RECORDS TO PROCESS below:
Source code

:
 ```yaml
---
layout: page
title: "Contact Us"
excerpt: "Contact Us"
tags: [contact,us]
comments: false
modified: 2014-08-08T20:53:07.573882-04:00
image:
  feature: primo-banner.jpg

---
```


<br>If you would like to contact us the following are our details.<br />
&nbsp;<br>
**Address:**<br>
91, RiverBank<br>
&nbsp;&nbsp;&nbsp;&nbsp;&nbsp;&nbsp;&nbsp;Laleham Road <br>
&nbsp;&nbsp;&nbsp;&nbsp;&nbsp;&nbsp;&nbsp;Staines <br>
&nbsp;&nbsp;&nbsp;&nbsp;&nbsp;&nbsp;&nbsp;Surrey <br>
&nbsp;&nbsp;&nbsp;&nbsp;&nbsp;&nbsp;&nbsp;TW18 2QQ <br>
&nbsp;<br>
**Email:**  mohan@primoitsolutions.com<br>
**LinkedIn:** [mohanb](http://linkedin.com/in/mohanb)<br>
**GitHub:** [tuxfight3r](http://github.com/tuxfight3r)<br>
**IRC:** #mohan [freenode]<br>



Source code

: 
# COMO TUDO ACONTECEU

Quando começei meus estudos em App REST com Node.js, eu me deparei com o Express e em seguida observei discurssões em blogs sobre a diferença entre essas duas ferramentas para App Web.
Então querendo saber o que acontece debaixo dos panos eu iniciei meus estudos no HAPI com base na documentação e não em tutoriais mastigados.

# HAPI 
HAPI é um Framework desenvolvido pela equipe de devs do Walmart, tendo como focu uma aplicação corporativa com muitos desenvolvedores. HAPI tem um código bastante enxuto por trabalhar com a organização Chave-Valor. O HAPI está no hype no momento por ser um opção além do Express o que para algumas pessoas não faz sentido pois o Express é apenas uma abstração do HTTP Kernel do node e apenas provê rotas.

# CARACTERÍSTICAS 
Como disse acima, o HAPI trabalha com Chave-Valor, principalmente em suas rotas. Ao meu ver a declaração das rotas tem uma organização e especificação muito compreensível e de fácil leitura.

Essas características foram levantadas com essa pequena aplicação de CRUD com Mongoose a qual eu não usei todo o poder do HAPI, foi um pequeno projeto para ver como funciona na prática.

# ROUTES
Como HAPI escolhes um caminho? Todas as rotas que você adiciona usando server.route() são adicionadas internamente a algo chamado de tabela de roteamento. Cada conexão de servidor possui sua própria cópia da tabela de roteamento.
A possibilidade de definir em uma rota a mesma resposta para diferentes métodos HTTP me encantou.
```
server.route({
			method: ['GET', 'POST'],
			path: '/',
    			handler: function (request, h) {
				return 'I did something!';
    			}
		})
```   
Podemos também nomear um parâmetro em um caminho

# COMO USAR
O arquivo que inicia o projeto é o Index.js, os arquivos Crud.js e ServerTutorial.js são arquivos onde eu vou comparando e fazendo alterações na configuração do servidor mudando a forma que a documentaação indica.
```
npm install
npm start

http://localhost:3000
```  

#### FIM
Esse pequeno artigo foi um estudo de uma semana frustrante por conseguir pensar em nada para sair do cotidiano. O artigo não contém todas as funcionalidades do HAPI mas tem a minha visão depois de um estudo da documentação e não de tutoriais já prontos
End of RECORDS TO PROCESS.
• **WORK REQUEST**:
Write out every record, exactly as written.

• **RESULT BELOW**:
Source code

:
 ```yaml
---
layout: page
title: "Contact Us"
excerpt: "Contact Us"
tags: [contact,us]
comments: false
modified: 2014-08-08T20:53:07.573882-04:00
image:
  feature: primo-banner.jpg

---
```


<br>If you would like to contact us the following are our details.<br />
&nbsp;<br>
**Address:**<br>
91, RiverBank<br>
&nbsp;&nbsp;&nbsp;&nbsp;&nbsp;&nbsp;&nbsp;Laleham Road <br>
&nbsp;&nbsp;&nbsp;&nbsp;&nbsp;&nbsp;&nbsp;Staines <br>
&nbsp;&nbsp;&nbsp;&nbsp;&nbsp;&nbsp;&nbsp;Surrey <br>
&nbsp;&nbsp;&nbsp;&nbsp;&nbsp;&nbsp;&nbsp;TW18 2QQ <br>
&nbsp;<br>
**Email:**  mohan@primoitsolutions.com<br>
**LinkedIn:** [mohanb](http://linkedin.com/in/mohanb)<br>
**GitHub:** [tuxfight3r](http://github.com/tuxfight3r)<br>
**IRC:** #mohan [freenode]<br>



Source code

: 
# COMO TUDO ACONTECEU

Quando começei meus estudos em App REST com Node.js, eu me deparei com o Express e em seguida observei discurssões em blogs sobre a diferença entre essas duas ferramentas para App Web.
Então querendo saber o que acontece debaixo dos panos eu iniciei meus estudos no HAPI com base na documentação e não em tutoriais mastigados.

# HAPI 
HAPI é um Framework desenvolvido pela equipe de devs do Walmart, tendo como focu uma aplicação corporativa com muitos desenvolvedores. HAPI tem um código bastante enxuto por trabalhar com a organização Chave-Valor. O HAPI está no hype no momento por ser um opção além do Express o que para algumas pessoas não faz sentido pois o Express é apenas uma abstração do HTTP Kernel do node e apenas provê rotas.

# CARACTERÍSTICAS 
Como disse acima, o HAPI trabalha com Chave-Valor, principalmente em suas rotas. Ao meu ver a declaração das rotas tem uma organização e especificação muito compreensível e de fácil leitura.

Essas características foram levantadas com essa pequena aplicação de CRUD com Mongoose a qual eu não usei todo o poder do HAPI, foi um pequeno projeto para ver como funciona na prática.

# ROUTES
Como HAPI escolhes um caminho? Todas as rotas que você adiciona usando server.route() são adicionadas internamente a algo chamado de tabela de roteamento. Cada conexão de servidor possui sua própria cópia da tabela de roteamento.
A possibilidade de definir em uma rota a mesma resposta para diferentes métodos HTTP me encantou.
```
server.route({
			method: ['GET', 'POST'],
			path: '/',
    			handler: function (request, h) {
				return 'I did something!';
    			}
		})
```   
Podemos também nomear um parâmetro em um caminho

# COMO USAR
O arquivo que inicia o projeto é o Index.js, os arquivos Crud.js e ServerTutorial.js são arquivos onde eu vou comparando e fazendo alterações na configuração do servidor mudando a forma que a documentaação indica.
```
npm install
npm start

http://localhost:3000
```  

#### FIM
Esse pequeno artigo foi um estudo de uma semana frustrante por conseguir pensar em nada para sair do cotidiano. O artigo não contém todas as funcionalidades do HAPI mas tem a minha visão depois de um estudo da documentação e não de tutoriais já prontos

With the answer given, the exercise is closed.